Required work → Wherever the word "Bunyan" turns up in a line of the entries, copy that line.

Supplied material →

== Segment start ==

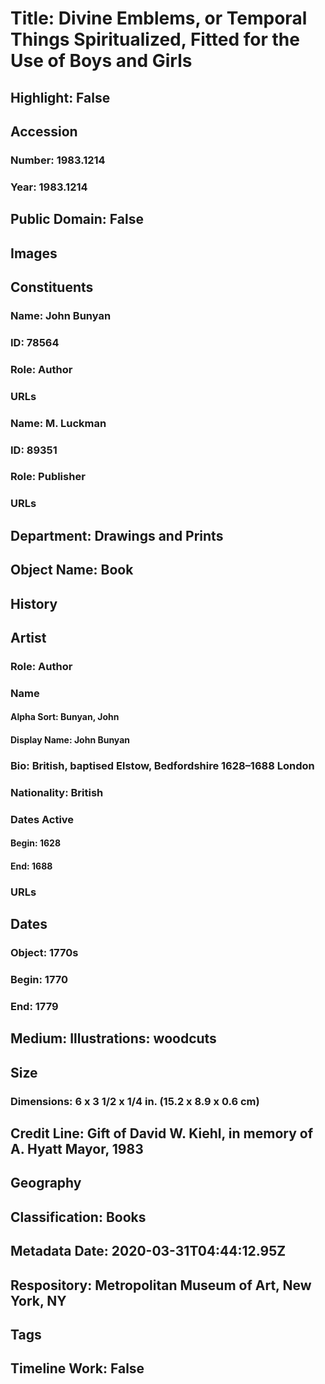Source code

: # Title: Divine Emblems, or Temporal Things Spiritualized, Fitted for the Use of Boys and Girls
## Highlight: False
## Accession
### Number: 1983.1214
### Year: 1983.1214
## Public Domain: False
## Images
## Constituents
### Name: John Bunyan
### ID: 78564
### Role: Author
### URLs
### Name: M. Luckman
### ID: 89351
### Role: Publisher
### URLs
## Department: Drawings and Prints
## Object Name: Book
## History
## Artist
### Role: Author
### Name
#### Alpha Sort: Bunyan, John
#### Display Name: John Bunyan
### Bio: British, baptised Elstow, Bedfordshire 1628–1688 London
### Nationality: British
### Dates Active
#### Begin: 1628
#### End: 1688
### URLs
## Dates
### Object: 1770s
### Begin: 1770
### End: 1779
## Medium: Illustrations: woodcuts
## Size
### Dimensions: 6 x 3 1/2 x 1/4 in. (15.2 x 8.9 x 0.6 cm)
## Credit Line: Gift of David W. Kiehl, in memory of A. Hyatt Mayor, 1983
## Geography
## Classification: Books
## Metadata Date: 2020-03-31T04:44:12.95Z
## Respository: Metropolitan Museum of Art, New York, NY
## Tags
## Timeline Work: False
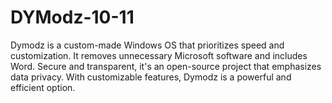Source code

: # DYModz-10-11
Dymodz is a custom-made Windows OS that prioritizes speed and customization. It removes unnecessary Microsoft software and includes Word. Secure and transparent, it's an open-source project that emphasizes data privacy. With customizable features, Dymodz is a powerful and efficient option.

== Segment end ==

Response →
### Name: John Bunyan
#### Alpha Sort: Bunyan, John
#### Display Name: John Bunyan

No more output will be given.